WATCH: Sidekick Gets Tested on NASA’s C9 “Weightless Wonder” Jet
Dragon will arrive at the ISS Tuesday, June 30, assuming a launch occurs as scheduled on Sunday. Once at the ISS the Expedition 44 crew will unload and (eventually) test the devices to verify the software and hardware functionality in a standalone mode.
A second set of devices will be delivered on a future mission to test and verify Sidekick functionality with network connectivity to test the Remote Expert Mode, and NASA expects astronauts on the ISS will first use Sidekick by the end of this year.
“Microsoft HoloLens is about transforming the ways you create, connect, and explore,” said Alex Kipman, technical fellow, Windows and Devices Group at Microsoft. “Sidekick is a prime example of an application for which we envisioned HoloLens being used – unlocking new potential for astronauts and giving us all a new perspective on what is possible with holographic computing.”
NASA will also put Sidekick to work here on Earth as well, using and evaluating it the during the agency’s upcoming two-week-long NASA Extreme Environment Mission Operations (NEEMO) 20 expedition, which will begin July 21 at Florida International University’s underwater Aquarius Reef Base, located 6.2 miles off the coast of Key Largo.
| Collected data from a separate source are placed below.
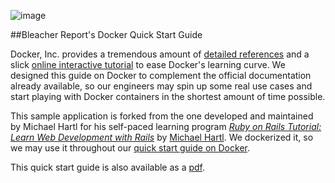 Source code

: ![image](http://eng.bleacherreport.com/wp-content/uploads/2014/07/docker-tutorial.png)	

##Bleacher Report's Docker Quick Start Guide

Docker, Inc. provides a tremendous amount of [detailed references](http://docs.docker.com/) and a slick [online interactive tutorial](https://www.docker.com/tryit/) to ease Docker's learning curve.  We designed this guide on Docker to complement the official documentation already available, so our engineers may spin up some real use cases and start playing with Docker containers in the shortest amount of time possible.

This sample application is forked from the one developed and maintained by Michael Hartl for his self-paced learning program [*Ruby on Rails Tutorial: Learn Web Development with Rails*](http://railstutorial.org/)
by [Michael Hartl](http://michaelhartl.com/).  We dockerized it, so we may use it throughout our [quick start guide on Docker](https://github.com/br/docker_quick_start/wiki).

This quick start guide is also available as a [pdf](https://s3.amazonaws.com/br-blog/resources/docker_tutorial.pdf).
Aquarius is the world’s only undersea research station, providing for a habitat and surroundings that create a convincing analog for space exploration. NEEMO 20 will be commanded by European Space Agency (ESA) astronaut Luca Parmitano, with NASA astronaut Serena Aunon, NASA EVA Management Office engineer David Coan, and Japan Aerospace Exploration Agency (JAXA) astronaut Norishige Kanai joining him.
Sidekick is not the only NASA/Microsoft collaboration at work. Earlier this year, NASA and Microsoft announced a collaboration to develop software called OnSight, a new technology that will enable scientists to work virtually on Mars using the same HoloLens technology.
“Our team is excited to be building virtual and mixed reality tools that will make our explorers more efficient and effective,” said Jeff Norris, project lead for Sidekick and OnSight at JPL.